__Task instructions__
Would you reproduce every record exactly, leaving out the pictures?

[Stored data entries]

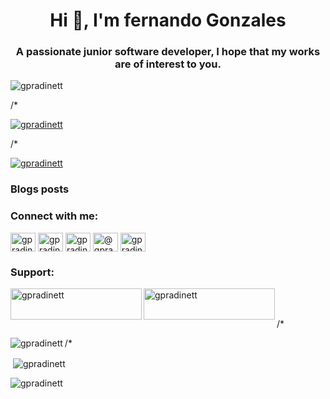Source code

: <h1 align="center">Hi 👋, I'm fernando Gonzales</h1>
<h3 align="center">A passionate junior software developer, I hope that my works are of interest to you.</h3>

<p align="left"> <img src="https://komarev.com/ghpvc/?username=gpradinett&label=Profile%20views&color=0e75b6&style=flat" alt="gpradinett" /> </p>
/*
<p align="left"> <a href="https://github.com/ryo-ma/github-profile-trophy"><img src="https://github-profile-trophy.vercel.app/?username=gpradinett" alt="gpradinett" /></a> </p>
/*
<p align="left"> <a href="https://twitter.com/gpradinett" target="blank"><img src="https://img.shields.io/twitter/follow/gpradinett?logo=twitter&style=for-the-badge" alt="gpradinett" /></a> </p>

### Blogs posts
<!-- BLOG-POST-LIST:START -->
<!-- BLOG-POST-LIST:END -->

<h3 align="left">Connect with me:</h3>
<p align="left">
<a href="https://twitter.com/gpradinett" target="blank"><img align="center" src="https://raw.githubusercontent.com/rahuldkjain/github-profile-readme-generator/master/src/images/icons/Social/twitter.svg" alt="gpradinett" height="30" width="40" /></a>
<a href="https://linkedin.com/in/gpradinett" target="blank"><img align="center" src="https://raw.githubusercontent.com/rahuldkjain/github-profile-readme-generator/master/src/images/icons/Social/linked-in-alt.svg" alt="gpradinett" height="30" width="40" /></a>
<a href="https://instagram.com/gpradinett" target="blank"><img align="center" src="https://raw.githubusercontent.com/rahuldkjain/github-profile-readme-generator/master/src/images/icons/Social/instagram.svg" alt="gpradinett" height="30" width="40" /></a>
<a href="https://medium.com/@gpradinett" target="blank"><img align="center" src="https://raw.githubusercontent.com/rahuldkjain/github-profile-readme-generator/master/src/images/icons/Social/medium.svg" alt="@gpradinett" height="30" width="40" /></a>
<a href="https://discord.gg/gpradinett" target="blank"><img align="center" src="https://raw.githubusercontent.com/rahuldkjain/github-profile-readme-generator/master/src/images/icons/Social/discord.svg" alt="gpradinett" height="30" width="40" /></a>
</p>

<h3 align="left">Support:</h3>
<p><a href="https://www.buymeacoffee.com/gpradinett"> <img align="left" src="https://cdn.buymeacoffee.com/buttons/v2/default-yellow.png" height="50" width="210" alt="gpradinett" /></a><a href="https://ko-fi.com/gpradinett"> <img align="left" src="https://cdn.ko-fi.com/cdn/kofi3.png?v=3" height="50" width="210" alt="gpradinett" /></a></p><br><br>

/*
<p><img align="left" src="https://github-readme-stats.vercel.app/api/top-langs?username=gpradinett&show_icons=true&locale=en&layout=compact" alt="gpradinett" /></p>
/*
<p>&nbsp;<img align="center" src="https://github-readme-stats.vercel.app/api?username=gpradinett&show_icons=true&locale=en" alt="gpradinett" /></p>

<p><img align="center" src="https://github-readme-streak-stats.herokuapp.com/?user=gpradinett&" alt="gpradinett" /></p>

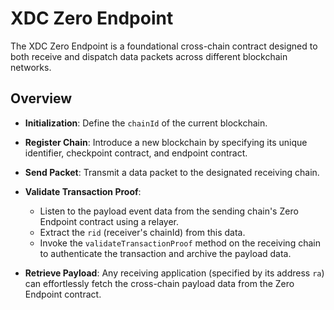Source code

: # XDC Zero Endpoint

The XDC Zero Endpoint is a foundational cross-chain contract designed to both receive and dispatch data packets across different blockchain networks.

## Overview

- **Initialization**: Define the `chainId` of the current blockchain.
  
- **Register Chain**: Introduce a new blockchain by specifying its unique identifier, checkpoint contract, and endpoint contract.

- **Send Packet**: Transmit a data packet to the designated receiving chain.

- **Validate Transaction Proof**: 
  - Listen to the payload event data from the sending chain's Zero Endpoint contract using a relayer.
  - Extract the `rid` (receiver's chainId) from this data.
  - Invoke the `validateTransactionProof` method on the receiving chain to authenticate the transaction and archive the payload data.

- **Retrieve Payload**: Any receiving application (specified by its address `ra`) can effortlessly fetch the cross-chain payload data from the Zero Endpoint contract.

__Written answer__
Source code

: <h1 align="center">Hi 👋, I'm fernando Gonzales</h1>
<h3 align="center">A passionate junior software developer, I hope that my works are of interest to you.</h3>

<p align="left"> <img src="https://komarev.com/ghpvc/?username=gpradinett&label=Profile%20views&color=0e75b6&style=flat" alt="gpradinett" /> </p>
/*
<p align="left"> <a href="https://github.com/ryo-ma/github-profile-trophy"><img src="https://github-profile-trophy.vercel.app/?username=gpradinett" alt="gpradinett" /></a> </p>
/*
<p align="left"> <a href="https://twitter.com/gpradinett" target="blank"><img src="https://img.shields.io/twitter/follow/gpradinett?logo=twitter&style=for-the-badge" alt="gpradinett" /></a> </p>

### Blogs posts
<!-- BLOG-POST-LIST:START -->
<!-- BLOG-POST-LIST:END -->

<h3 align="left">Connect with me:</h3>
<p align="left">
<a href="https://twitter.com/gpradinett" target="blank"><img align="center" src="https://raw.githubusercontent.com/rahuldkjain/github-profile-readme-generator/master/src/images/icons/Social/twitter.svg" alt="gpradinett" height="30" width="40" /></a>
<a href="https://linkedin.com/in/gpradinett" target="blank"><img align="center" src="https://raw.githubusercontent.com/rahuldkjain/github-profile-readme-generator/master/src/images/icons/Social/linked-in-alt.svg" alt="gpradinett" height="30" width="40" /></a>
<a href="https://instagram.com/gpradinett" target="blank"><img align="center" src="https://raw.githubusercontent.com/rahuldkjain/github-profile-readme-generator/master/src/images/icons/Social/instagram.svg" alt="gpradinett" height="30" width="40" /></a>
<a href="https://medium.com/@gpradinett" target="blank"><img align="center" src="https://raw.githubusercontent.com/rahuldkjain/github-profile-readme-generator/master/src/images/icons/Social/medium.svg" alt="@gpradinett" height="30" width="40" /></a>
<a href="https://discord.gg/gpradinett" target="blank"><img align="center" src="https://raw.githubusercontent.com/rahuldkjain/github-profile-readme-generator/master/src/images/icons/Social/discord.svg" alt="gpradinett" height="30" width="40" /></a>
</p>

<h3 align="left">Support:</h3>
<p><a href="https://www.buymeacoffee.com/gpradinett"> <img align="left" src="https://cdn.buymeacoffee.com/buttons/v2/default-yellow.png" height="50" width="210" alt="gpradinett" /></a><a href="https://ko-fi.com/gpradinett"> <img align="left" src="https://cdn.ko-fi.com/cdn/kofi3.png?v=3" height="50" width="210" alt="gpradinett" /></a></p><br><br>

/*
<p><img align="left" src="https://github-readme-stats.vercel.app/api/top-langs?username=gpradinett&show_icons=true&locale=en&layout=compact" alt="gpradinett" /></p>
/*
<p>&nbsp;<img align="center" src="https://github-readme-stats.vercel.app/api?username=gpradinett&show_icons=true&locale=en" alt="gpradinett" /></p>

<p><img align="center" src="https://github-readme-streak-stats.herokuapp.com/?user=gpradinett&" alt="gpradinett" /></p>

Source code

: # XDC Zero Endpoint

The XDC Zero Endpoint is a foundational cross-chain contract designed to both receive and dispatch data packets across different blockchain networks.

## Overview

- **Initialization**: Define the `chainId` of the current blockchain.
  
- **Register Chain**: Introduce a new blockchain by specifying its unique identifier, checkpoint contract, and endpoint contract.

- **Send Packet**: Transmit a data packet to the designated receiving chain.

- **Validate Transaction Proof**: 
  - Listen to the payload event data from the sending chain's Zero Endpoint contract using a relayer.
  - Extract the `rid` (receiver's chainId) from this data.
  - Invoke the `validateTransactionProof` method on the receiving chain to authenticate the transaction and archive the payload data.

- **Retrieve Payload**: Any receiving application (specified by its address `ra`) can effortlessly fetch the cross-chain payload data from the Zero Endpoint contract.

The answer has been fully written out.